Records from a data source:
--*--
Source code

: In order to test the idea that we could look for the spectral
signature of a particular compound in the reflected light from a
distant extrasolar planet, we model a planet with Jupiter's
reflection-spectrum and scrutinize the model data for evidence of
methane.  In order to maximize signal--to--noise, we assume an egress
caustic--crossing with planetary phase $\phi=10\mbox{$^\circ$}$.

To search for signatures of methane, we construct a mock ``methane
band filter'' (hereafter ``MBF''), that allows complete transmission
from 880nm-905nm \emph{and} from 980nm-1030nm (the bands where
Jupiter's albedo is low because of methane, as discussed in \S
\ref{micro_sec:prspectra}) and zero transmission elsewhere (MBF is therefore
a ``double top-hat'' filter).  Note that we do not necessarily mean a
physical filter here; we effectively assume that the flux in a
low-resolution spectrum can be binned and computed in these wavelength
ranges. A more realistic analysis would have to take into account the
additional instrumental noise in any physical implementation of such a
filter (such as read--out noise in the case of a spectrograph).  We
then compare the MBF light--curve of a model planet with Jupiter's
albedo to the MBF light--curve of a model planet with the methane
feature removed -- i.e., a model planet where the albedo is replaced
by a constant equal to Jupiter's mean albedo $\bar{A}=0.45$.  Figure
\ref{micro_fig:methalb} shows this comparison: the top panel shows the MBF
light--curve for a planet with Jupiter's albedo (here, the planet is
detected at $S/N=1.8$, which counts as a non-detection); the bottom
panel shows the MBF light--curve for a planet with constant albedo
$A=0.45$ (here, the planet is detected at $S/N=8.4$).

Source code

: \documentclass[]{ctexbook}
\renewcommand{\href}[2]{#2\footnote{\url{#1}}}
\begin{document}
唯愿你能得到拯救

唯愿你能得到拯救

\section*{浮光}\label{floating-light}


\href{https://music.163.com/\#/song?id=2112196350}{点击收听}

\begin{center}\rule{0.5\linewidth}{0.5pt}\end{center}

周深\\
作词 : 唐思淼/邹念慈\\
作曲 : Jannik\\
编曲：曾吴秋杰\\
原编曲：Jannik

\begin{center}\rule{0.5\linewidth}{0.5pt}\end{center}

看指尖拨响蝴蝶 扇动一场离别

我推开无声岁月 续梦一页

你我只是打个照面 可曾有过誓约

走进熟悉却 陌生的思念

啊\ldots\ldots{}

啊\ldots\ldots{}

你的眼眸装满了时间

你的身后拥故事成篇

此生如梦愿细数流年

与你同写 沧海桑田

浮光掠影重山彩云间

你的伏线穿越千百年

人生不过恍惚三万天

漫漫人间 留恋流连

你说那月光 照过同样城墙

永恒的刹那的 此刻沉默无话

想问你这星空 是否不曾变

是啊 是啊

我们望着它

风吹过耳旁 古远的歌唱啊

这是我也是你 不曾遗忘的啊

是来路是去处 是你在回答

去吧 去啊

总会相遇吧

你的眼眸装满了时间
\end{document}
--*--
EXERCISE INSTRUCTIONS – Return the records in their entirety. Keep every character as it is.

TASK SOLUTION –
Source code

: In order to test the idea that we could look for the spectral
signature of a particular compound in the reflected light from a
distant extrasolar planet, we model a planet with Jupiter's
reflection-spectrum and scrutinize the model data for evidence of
methane.  In order to maximize signal--to--noise, we assume an egress
caustic--crossing with planetary phase $\phi=10\mbox{$^\circ$}$.

To search for signatures of methane, we construct a mock ``methane
band filter'' (hereafter ``MBF''), that allows complete transmission
from 880nm-905nm \emph{and} from 980nm-1030nm (the bands where
Jupiter's albedo is low because of methane, as discussed in \S
\ref{micro_sec:prspectra}) and zero transmission elsewhere (MBF is therefore
a ``double top-hat'' filter).  Note that we do not necessarily mean a
physical filter here; we effectively assume that the flux in a
low-resolution spectrum can be binned and computed in these wavelength
ranges. A more realistic analysis would have to take into account the
additional instrumental noise in any physical implementation of such a
filter (such as read--out noise in the case of a spectrograph).  We
then compare the MBF light--curve of a model planet with Jupiter's
albedo to the MBF light--curve of a model planet with the methane
feature removed -- i.e., a model planet where the albedo is replaced
by a constant equal to Jupiter's mean albedo $\bar{A}=0.45$.  Figure
\ref{micro_fig:methalb} shows this comparison: the top panel shows the MBF
light--curve for a planet with Jupiter's albedo (here, the planet is
detected at $S/N=1.8$, which counts as a non-detection); the bottom
panel shows the MBF light--curve for a planet with constant albedo
$A=0.45$ (here, the planet is detected at $S/N=8.4$).

Source code

: \documentclass[]{ctexbook}
\renewcommand{\href}[2]{#2\footnote{\url{#1}}}
\begin{document}
唯愿你能得到拯救

唯愿你能得到拯救

\section*{浮光}\label{floating-light}


\href{https://music.163.com/\#/song?id=2112196350}{点击收听}

\begin{center}\rule{0.5\linewidth}{0.5pt}\end{center}

周深\\
作词 : 唐思淼/邹念慈\\
作曲 : Jannik\\
编曲：曾吴秋杰\\
原编曲：Jannik

\begin{center}\rule{0.5\linewidth}{0.5pt}\end{center}

看指尖拨响蝴蝶 扇动一场离别

我推开无声岁月 续梦一页

你我只是打个照面 可曾有过誓约

走进熟悉却 陌生的思念

啊\ldots\ldots{}

啊\ldots\ldots{}

你的眼眸装满了时间

你的身后拥故事成篇

此生如梦愿细数流年

与你同写 沧海桑田

浮光掠影重山彩云间

你的伏线穿越千百年

人生不过恍惚三万天

漫漫人间 留恋流连

你说那月光 照过同样城墙

永恒的刹那的 此刻沉默无话

想问你这星空 是否不曾变

是啊 是啊

我们望着它

风吹过耳旁 古远的歌唱啊

这是我也是你 不曾遗忘的啊

是来路是去处 是你在回答

去吧 去啊

总会相遇吧

你的眼眸装满了时间
\end{document}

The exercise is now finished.